◆ What you will do
Would you write out the entries that follow word for word, omitting any images?

--------------------------------

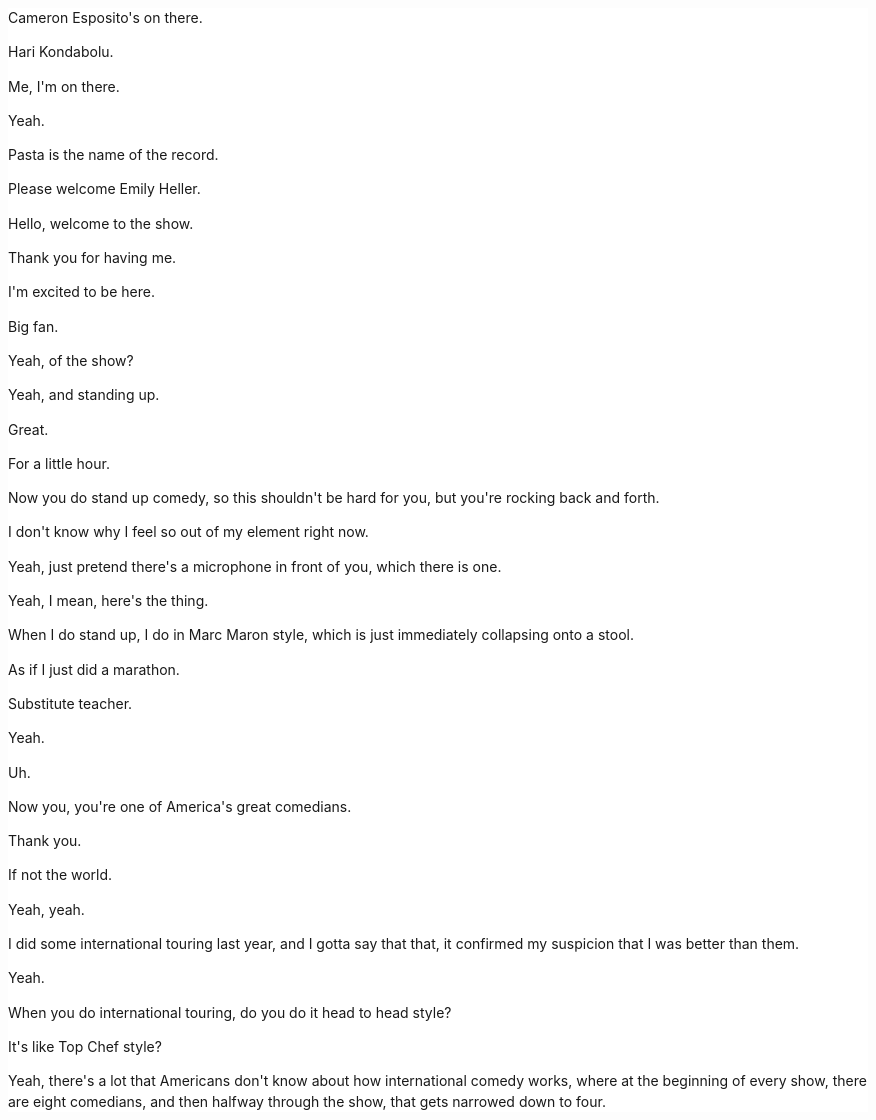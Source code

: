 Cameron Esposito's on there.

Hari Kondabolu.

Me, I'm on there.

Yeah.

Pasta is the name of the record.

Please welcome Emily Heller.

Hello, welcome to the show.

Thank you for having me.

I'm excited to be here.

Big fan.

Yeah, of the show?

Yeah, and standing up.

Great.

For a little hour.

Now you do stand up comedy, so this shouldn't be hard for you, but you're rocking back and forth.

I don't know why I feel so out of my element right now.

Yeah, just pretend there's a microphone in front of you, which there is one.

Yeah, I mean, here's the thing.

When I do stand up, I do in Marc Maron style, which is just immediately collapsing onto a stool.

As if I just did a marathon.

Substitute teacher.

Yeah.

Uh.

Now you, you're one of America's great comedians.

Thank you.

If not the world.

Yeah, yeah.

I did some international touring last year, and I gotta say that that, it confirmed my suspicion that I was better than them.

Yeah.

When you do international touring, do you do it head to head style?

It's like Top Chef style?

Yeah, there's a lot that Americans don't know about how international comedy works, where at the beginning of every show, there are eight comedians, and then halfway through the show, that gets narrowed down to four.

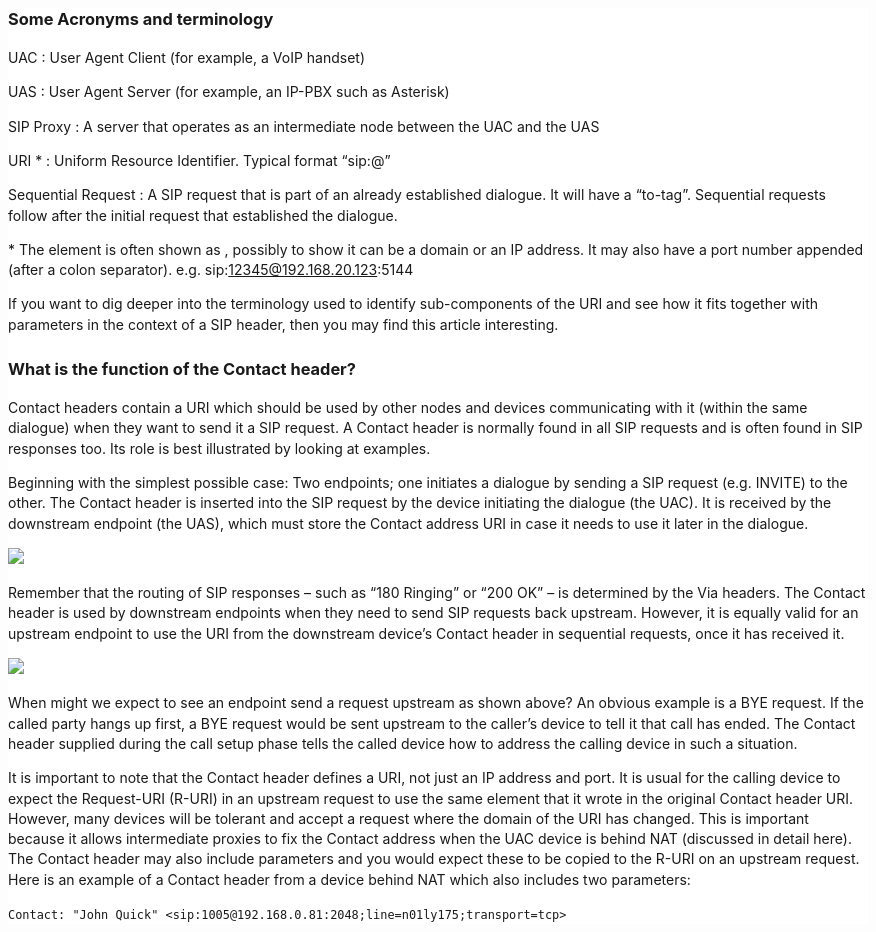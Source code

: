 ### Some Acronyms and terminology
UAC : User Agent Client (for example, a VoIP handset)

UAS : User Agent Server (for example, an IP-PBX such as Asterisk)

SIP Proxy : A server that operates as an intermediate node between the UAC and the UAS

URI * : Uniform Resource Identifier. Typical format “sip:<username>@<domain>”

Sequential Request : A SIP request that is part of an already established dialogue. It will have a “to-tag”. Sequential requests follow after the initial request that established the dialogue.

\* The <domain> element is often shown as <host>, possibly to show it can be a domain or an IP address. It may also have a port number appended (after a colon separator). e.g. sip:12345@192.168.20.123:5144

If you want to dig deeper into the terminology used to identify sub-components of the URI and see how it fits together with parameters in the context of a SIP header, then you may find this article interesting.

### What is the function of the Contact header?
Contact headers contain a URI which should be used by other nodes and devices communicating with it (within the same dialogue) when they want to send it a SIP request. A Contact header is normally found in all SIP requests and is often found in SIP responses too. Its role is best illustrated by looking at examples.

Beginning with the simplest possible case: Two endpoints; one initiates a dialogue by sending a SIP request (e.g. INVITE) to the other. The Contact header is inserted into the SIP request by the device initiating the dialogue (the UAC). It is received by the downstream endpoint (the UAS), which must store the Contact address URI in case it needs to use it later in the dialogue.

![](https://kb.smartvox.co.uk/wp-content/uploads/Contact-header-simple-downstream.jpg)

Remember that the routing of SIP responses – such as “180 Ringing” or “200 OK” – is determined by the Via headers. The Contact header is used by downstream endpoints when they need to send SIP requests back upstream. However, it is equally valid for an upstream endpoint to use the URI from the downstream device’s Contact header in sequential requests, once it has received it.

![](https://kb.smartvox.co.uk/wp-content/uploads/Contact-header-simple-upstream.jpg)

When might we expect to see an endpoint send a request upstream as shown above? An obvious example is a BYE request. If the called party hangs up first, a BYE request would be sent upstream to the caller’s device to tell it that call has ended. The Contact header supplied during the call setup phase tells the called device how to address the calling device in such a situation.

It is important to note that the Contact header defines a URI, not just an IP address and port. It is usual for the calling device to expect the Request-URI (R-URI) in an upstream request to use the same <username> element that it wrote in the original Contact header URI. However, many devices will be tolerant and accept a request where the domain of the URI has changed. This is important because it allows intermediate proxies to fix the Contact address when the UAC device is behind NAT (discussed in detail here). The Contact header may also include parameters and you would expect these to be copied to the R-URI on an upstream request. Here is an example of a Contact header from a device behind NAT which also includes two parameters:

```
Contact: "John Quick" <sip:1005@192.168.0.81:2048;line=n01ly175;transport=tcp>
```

--------------------------------

◆ Finished exercise
Source code

: Cameron Esposito's on there.

Hari Kondabolu.

Me, I'm on there.

Yeah.

Pasta is the name of the record.

Please welcome Emily Heller.

Hello, welcome to the show.

Thank you for having me.

I'm excited to be here.

Big fan.

Yeah, of the show?

Yeah, and standing up.

Great.

For a little hour.

Now you do stand up comedy, so this shouldn't be hard for you, but you're rocking back and forth.

I don't know why I feel so out of my element right now.

Yeah, just pretend there's a microphone in front of you, which there is one.

Yeah, I mean, here's the thing.

When I do stand up, I do in Marc Maron style, which is just immediately collapsing onto a stool.

As if I just did a marathon.

Substitute teacher.

Yeah.

Uh.

Now you, you're one of America's great comedians.

Thank you.

If not the world.

Yeah, yeah.

I did some international touring last year, and I gotta say that that, it confirmed my suspicion that I was better than them.

Yeah.

When you do international touring, do you do it head to head style?

It's like Top Chef style?

Yeah, there's a lot that Americans don't know about how international comedy works, where at the beginning of every show, there are eight comedians, and then halfway through the show, that gets narrowed down to four.

Source code

: ### Some Acronyms and terminology
UAC : User Agent Client (for example, a VoIP handset)

UAS : User Agent Server (for example, an IP-PBX such as Asterisk)

SIP Proxy : A server that operates as an intermediate node between the UAC and the UAS

URI * : Uniform Resource Identifier. Typical format “sip:<username>@<domain>”

Sequential Request : A SIP request that is part of an already established dialogue. It will have a “to-tag”. Sequential requests follow after the initial request that established the dialogue.

\* The <domain> element is often shown as <host>, possibly to show it can be a domain or an IP address. It may also have a port number appended (after a colon separator). e.g. sip:12345@192.168.20.123:5144

If you want to dig deeper into the terminology used to identify sub-components of the URI and see how it fits together with parameters in the context of a SIP header, then you may find this article interesting.

### What is the function of the Contact header?
Contact headers contain a URI which should be used by other nodes and devices communicating with it (within the same dialogue) when they want to send it a SIP request. A Contact header is normally found in all SIP requests and is often found in SIP responses too. Its role is best illustrated by looking at examples.

Beginning with the simplest possible case: Two endpoints; one initiates a dialogue by sending a SIP request (e.g. INVITE) to the other. The Contact header is inserted into the SIP request by the device initiating the dialogue (the UAC). It is received by the downstream endpoint (the UAS), which must store the Contact address URI in case it needs to use it later in the dialogue.

![](https://kb.smartvox.co.uk/wp-content/uploads/Contact-header-simple-downstream.jpg)

Remember that the routing of SIP responses – such as “180 Ringing” or “200 OK” – is determined by the Via headers. The Contact header is used by downstream endpoints when they need to send SIP requests back upstream. However, it is equally valid for an upstream endpoint to use the URI from the downstream device’s Contact header in sequential requests, once it has received it.

![](https://kb.smartvox.co.uk/wp-content/uploads/Contact-header-simple-upstream.jpg)

When might we expect to see an endpoint send a request upstream as shown above? An obvious example is a BYE request. If the called party hangs up first, a BYE request would be sent upstream to the caller’s device to tell it that call has ended. The Contact header supplied during the call setup phase tells the called device how to address the calling device in such a situation.

It is important to note that the Contact header defines a URI, not just an IP address and port. It is usual for the calling device to expect the Request-URI (R-URI) in an upstream request to use the same <username> element that it wrote in the original Contact header URI. However, many devices will be tolerant and accept a request where the domain of the URI has changed. This is important because it allows intermediate proxies to fix the Contact address when the UAC device is behind NAT (discussed in detail here). The Contact header may also include parameters and you would expect these to be copied to the R-URI on an upstream request. Here is an example of a Contact header from a device behind NAT which also includes two parameters:

```
Contact: "John Quick" <sip:1005@192.168.0.81:2048;line=n01ly175;transport=tcp>
```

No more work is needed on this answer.